My Solution for Design Typeahead Suggestion with Score: 6/10
by zephyr_cosmos528
System requirements
Functional:
- give the user 10 suggestions that's most popular, sort desc by popularity
- as we build up the user history, we should return the customized suggestions
- words are in English
Non-Functional:
- latency - low latency, the suggestions should be returned as the user types in real time
- availability - highly available
- consistency - can be relaxed a little bit, it's acceptable if the popularity is updated with a delay
Capacity estimation
assume 100M DAU, average query length is 15 characters, we store 100 personalized words for each user.
TPS: 100M/24/60/60 = 1000 TPS
Storage: 100 * 100M * 365 days * 15b = 5475GB
API design
- get_customized_suggestions(user_id, k, prefix)

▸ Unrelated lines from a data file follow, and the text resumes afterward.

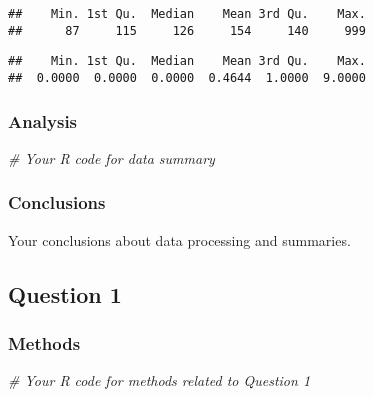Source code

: \documentclass[
]{article}
\newenvironment{Shaded}{\begin{snugshade}}{\end{snugshade}}
\newcommand{\CommentTok}[1]{\textcolor[rgb]{0.56,0.35,0.01}{\textit{#1}}}
\newcommand{\FunctionTok}[1]{\textcolor[rgb]{0.13,0.29,0.53}{\textbf{#1}}}
\newcommand{\NormalTok}[1]{#1}
\newcommand{\OtherTok}[1]{\textcolor[rgb]{0.56,0.35,0.01}{#1}}
\newcommand{\SpecialCharTok}[1]{\textcolor[rgb]{0.81,0.36,0.00}{\textbf{#1}}}
\begin{document}
\begin{verbatim}
##    Min. 1st Qu.  Median    Mean 3rd Qu.    Max. 
##      87     115     126     154     140     999
\end{verbatim}

\begin{Shaded}
\end{Shaded}

\begin{verbatim}
##    Min. 1st Qu.  Median    Mean 3rd Qu.    Max. 
##  0.0000  0.0000  0.0000  0.4644  1.0000  9.0000
\end{verbatim}

\subsubsection{Analysis}\label{analysis}

\begin{Shaded}
\begin{Highlighting}[]
\CommentTok{\# Your R code for data summary}
\end{Highlighting}
\end{Shaded}

\subsubsection{Conclusions}\label{conclusions}

Your conclusions about data processing and summaries.

\subsection{Question 1}\label{question-1}

\subsubsection{Methods}\label{methods-1}

\begin{Shaded}
\begin{Highlighting}[]
\CommentTok{\# Your R code for methods related to Question 1}
\end{Highlighting}
\end{Shaded}
\end{document}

- get_suggestions(k, prefix)
Database design
We don't require strict consistency and the data is not super relational, and consider the data size we can use NoSQL.
General list
- word
- frequency
- created_at
- last_updated_at
Personalized list
- user_id
- word
- frequency
- created_at
- last_updated_at
High-level design
In order to return customized suggestions, we store the general words and words by user in different tables. The general service will read from the general words table while the customize table will read from the words by user table from the database. Word service query both the general and customize servers, and combine the two lists together, returns the top k words to the user.
Each user query will go to the aggregation service to update the frequency in database.
Request flows
The client sends a query to LB, the LB distributes the request to a word service. The word service queries the general service to get the top k general words, and queries the customize service to get the top k customized words. It then combines the two lists and returns to the client. Afterwords, this query is sent to the aggregation service, saved to the aggregation database temporarily. A set of workers read from the aggregation database and update the main database/redis nightly.
Detailed component design
Trie
Find the top k words with a prefix from the database directly is inefficient, so we'll make use of the trie data structure.
a-p-p-l-e
-i-c-a-t-i-o-n
This Trie gives three choices: app, apple, application, when a user types the first letter 'a'. It quickly cuts off possibilities of any words starting from other letters.
On service boot up, the general services will read all general words, and build the trie in memory. If the data size is too large, we can put the general service on a consistent hash ring, managed by a zookeeper so each service handles a set of prefix. Same as the customize services, each service can store the trie for multiple users.
Trade offs/Tech choices
Explain any trade offs you have made and why you made certain tech choices...
Failure scenarios/bottlenecks
Try to discuss as many failure scenarios/bottlenecks as possible.
Future improvements
The general word list probably don't change that often, it's possible to put that on a CDN, and have an offline job to update it nightly instead of creating a set of general services.